I write my adventures every day in a journal since my 13th birthday, i'm now in my early 40's and sometimes I read back over old journals and see how happy/sad i've been over the years. I always take my journal with me on holiday so i can write exactly how i feel each evening just before I go asleep, so that way the emotions and feeling are real and true, and not just remembered when I get back.
I use my "reporter's notebooks" that I also use for reporting work (bought in bulk from the U.S., the so-called reporter's notebooks they sell in the UK are just ordinary notebooks). They're long and slim, fit easily into an inside pocket or purse. Sometimes they have unexpected benefits...I was writing some notes to myself at a good restaurant in Vienna (about a museum I'd been to in the morning), when the waiter saw the cover (it says Reporter's Notebook in large blue letters), had a whispered consult with the bartender/manager/whatever and next thing I knew I was served another glass of wine and dessert "on the house." Later they aske me who I wrote for (I said several magazines, which is true, but they're all medical, not travel, mags). They also asked what hotel I was staying at--in this case it happened to be the 5-star Grand because I'd found an incredibly low special rate on the Internet--so I guess they assumed I was on some posh mag assignment. Anyway, I got great service!
Alas, that's only happened once. I keep hoping, though.
I once read a tip about eating alone in a restaurant that involved looking thoughtful during the meal and making occasional notations in a notebook.
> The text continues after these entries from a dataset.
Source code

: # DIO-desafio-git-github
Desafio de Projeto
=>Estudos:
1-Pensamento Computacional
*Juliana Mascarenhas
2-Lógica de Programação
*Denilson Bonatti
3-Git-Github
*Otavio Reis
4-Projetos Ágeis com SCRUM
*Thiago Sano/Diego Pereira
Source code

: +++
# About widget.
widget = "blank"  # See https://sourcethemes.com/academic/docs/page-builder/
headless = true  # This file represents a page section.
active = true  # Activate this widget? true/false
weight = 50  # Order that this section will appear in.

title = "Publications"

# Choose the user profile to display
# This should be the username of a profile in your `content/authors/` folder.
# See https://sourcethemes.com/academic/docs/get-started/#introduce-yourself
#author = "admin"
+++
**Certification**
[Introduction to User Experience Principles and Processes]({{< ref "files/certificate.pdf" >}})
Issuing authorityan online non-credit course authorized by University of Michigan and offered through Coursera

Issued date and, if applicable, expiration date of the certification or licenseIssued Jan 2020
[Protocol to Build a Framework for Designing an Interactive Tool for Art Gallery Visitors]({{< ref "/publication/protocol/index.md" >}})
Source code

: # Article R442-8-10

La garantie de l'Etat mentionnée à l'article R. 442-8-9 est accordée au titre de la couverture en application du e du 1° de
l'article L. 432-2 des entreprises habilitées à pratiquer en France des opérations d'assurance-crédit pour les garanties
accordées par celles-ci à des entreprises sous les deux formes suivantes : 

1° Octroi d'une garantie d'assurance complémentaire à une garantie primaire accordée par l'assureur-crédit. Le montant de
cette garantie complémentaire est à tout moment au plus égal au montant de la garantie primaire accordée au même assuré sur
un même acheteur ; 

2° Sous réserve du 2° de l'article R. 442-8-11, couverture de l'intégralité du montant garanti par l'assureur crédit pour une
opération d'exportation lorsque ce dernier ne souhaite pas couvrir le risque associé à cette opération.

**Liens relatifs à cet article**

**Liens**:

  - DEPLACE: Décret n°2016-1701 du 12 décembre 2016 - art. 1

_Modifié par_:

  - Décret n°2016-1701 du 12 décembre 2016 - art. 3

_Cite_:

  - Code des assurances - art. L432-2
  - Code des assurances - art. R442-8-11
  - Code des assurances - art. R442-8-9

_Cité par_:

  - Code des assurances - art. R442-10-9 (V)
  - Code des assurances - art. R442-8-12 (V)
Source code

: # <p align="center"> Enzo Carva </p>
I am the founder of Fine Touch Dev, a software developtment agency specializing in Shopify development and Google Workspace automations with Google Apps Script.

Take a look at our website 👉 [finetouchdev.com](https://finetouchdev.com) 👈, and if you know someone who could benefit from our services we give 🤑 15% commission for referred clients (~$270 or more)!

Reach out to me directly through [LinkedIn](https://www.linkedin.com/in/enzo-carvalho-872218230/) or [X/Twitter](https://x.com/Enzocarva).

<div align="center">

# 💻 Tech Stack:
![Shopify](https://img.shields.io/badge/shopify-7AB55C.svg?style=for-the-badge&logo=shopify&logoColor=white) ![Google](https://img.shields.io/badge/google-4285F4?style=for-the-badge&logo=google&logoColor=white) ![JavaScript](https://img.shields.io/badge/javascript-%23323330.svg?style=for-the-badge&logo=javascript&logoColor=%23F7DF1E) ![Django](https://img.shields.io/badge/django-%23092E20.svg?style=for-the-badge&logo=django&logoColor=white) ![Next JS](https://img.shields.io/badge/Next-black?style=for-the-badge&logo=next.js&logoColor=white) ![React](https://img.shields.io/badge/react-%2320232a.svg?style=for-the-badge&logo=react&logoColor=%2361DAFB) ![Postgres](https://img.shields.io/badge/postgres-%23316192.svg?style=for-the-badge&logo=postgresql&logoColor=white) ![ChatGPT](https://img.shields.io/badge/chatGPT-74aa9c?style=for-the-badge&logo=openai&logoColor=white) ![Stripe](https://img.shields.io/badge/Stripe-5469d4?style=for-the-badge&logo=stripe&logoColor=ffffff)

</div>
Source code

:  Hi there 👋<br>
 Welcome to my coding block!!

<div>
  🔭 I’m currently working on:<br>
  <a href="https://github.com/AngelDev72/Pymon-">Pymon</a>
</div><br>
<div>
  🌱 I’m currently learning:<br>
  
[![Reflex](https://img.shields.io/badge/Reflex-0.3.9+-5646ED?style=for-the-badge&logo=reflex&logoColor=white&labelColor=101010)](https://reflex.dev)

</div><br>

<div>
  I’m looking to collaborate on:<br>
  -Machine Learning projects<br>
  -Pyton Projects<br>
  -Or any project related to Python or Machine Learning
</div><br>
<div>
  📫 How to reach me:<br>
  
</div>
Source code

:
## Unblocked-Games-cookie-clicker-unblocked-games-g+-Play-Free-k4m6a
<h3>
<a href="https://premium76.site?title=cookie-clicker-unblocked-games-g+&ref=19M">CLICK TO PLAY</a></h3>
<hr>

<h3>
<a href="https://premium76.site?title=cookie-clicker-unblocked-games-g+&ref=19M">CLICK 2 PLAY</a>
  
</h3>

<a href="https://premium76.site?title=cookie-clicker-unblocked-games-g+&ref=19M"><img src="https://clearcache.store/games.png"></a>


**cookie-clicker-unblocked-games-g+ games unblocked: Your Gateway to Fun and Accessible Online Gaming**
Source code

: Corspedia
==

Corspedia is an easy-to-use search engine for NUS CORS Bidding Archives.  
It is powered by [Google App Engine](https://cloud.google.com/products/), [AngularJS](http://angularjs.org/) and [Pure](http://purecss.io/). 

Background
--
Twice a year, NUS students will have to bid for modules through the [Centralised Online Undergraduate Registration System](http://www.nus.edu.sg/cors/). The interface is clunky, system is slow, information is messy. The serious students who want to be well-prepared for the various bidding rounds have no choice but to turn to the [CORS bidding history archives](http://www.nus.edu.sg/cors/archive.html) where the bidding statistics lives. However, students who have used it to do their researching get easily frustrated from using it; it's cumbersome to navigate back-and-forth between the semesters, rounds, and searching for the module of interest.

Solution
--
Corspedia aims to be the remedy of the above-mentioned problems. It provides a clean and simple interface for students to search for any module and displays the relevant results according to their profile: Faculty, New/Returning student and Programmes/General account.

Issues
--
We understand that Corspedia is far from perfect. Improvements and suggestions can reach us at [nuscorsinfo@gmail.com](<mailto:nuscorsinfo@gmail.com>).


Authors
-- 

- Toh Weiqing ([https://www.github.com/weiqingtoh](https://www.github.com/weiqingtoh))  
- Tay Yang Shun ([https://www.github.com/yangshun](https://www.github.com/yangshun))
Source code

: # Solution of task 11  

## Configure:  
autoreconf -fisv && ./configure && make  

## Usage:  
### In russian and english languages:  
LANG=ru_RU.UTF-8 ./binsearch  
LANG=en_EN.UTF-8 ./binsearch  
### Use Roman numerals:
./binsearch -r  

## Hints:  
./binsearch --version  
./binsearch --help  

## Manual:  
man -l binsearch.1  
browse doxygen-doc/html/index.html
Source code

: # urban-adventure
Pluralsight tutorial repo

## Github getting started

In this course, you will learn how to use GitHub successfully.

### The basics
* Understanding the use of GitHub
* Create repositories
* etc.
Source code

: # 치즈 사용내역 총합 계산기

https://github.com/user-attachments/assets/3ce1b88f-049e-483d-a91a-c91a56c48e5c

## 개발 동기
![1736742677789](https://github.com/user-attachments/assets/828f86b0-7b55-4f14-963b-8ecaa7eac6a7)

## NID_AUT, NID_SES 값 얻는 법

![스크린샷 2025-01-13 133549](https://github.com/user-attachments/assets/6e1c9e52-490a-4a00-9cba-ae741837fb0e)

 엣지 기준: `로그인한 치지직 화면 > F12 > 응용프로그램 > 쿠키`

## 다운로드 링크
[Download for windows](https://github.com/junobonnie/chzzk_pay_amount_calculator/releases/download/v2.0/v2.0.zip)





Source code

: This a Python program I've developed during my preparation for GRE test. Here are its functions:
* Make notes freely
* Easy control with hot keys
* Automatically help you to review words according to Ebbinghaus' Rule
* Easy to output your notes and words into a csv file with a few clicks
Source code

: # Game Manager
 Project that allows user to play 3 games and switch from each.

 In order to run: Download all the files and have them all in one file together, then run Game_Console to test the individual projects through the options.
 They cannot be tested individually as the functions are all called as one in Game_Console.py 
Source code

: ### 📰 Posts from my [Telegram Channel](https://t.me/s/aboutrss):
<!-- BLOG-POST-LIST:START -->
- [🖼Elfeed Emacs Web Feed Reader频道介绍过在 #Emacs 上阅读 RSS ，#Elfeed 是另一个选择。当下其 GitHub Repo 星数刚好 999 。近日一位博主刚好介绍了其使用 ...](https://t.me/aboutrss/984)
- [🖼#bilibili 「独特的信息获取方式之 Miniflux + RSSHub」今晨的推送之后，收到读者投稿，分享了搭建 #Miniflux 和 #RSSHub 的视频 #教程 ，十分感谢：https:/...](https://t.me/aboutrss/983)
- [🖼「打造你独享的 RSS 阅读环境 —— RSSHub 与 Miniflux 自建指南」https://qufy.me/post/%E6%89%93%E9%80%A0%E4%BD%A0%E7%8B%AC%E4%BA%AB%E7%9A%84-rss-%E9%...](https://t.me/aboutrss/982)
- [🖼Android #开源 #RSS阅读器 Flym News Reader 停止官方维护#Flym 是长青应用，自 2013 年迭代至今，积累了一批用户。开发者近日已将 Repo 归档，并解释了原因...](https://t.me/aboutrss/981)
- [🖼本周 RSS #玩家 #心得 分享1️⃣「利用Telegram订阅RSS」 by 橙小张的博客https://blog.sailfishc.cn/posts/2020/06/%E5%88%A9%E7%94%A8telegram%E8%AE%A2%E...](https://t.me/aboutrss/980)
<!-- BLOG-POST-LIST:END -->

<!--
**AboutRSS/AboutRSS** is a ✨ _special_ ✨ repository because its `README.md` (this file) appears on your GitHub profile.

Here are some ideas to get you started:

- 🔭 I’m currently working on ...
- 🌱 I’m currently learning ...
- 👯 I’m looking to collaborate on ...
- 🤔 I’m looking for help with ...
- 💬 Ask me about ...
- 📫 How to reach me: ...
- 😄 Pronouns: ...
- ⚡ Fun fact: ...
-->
Voila. Instant change from 'pathetically alone' to respected and feared food critic.
Yeesh, all you people are way more organized than I! Whenever I start a journal for any reason, I seem to put it in a special place so I remember to write in it, then promptly forget where that place is.
Traveling, I take notes in whatever tiny little guidebook I take with me in microscopic handwriting on the inside cover, the back of the title page, etc. Then when friends borrow the book or I want to know what restaurant had the fantastic wine/desert/whatever I break out my magnifying glass and look it up. That's as organized as I get!
I am determined to be more organized moving forward. I also started and stopped writing in a journal. And, I was really bad at keeping my photos in order.
Well, I started scrapbooking and "catching up." From here on out, I'm keeping a food journal. I realize that it's something I'd really get into, writing about the food, restaurants and social experiences at meals. I got a little accordion folder to keep ticket stubs, brochures, etc. for scrapbook projects later. I also picked up a spiral bound notebook for sketches from http://www.dickblick.com/categories/papers/. If you buy in bulk, you can get a discount.
I like the idea of sending postcards to myself at every location, so I'll try that on my next trip to Italy.
Finally, I bought a digital camera so that I can store pics on cds instead and just printout as needed. I didn't want to spend a lot of money (<$400), so I picked up a Panasonic lumix dmc tz1 that was onsale online at http://www.circuitcity.com/ssm/Panasonic-Lumix-DMC-TZ1S-Digital-Camera/sem/rpsm/oid/146862/catOid/-13062/rpem/ccd/productDetail.do. It's got lots of zoom, feels substantial in my hand, but is still compact enough for me. I'm not ready for digital slrs like some of the serious travelers here, but I'm really happy with the pictures that I took with this camera so far. I'm still playing around with the features, but I found the image stabilization and macro mode are really great. Now that I have a mac, I might finally try shooting some video clips that I can edit.
I'm not blogging or using a pda, but maybe I'll try flicr.
All of your posts have really inspired and motivated me to get started and stick with it. Thanks!
I use a combination of photos, my journal, and souvenirs that I place around my apartment to remind me of my trip.
I also try and bring back something I can use all the time so everytime I use it, I am reminded of my trip. For example a brand of tea, or a cosmetic, or a pen or something of that nature.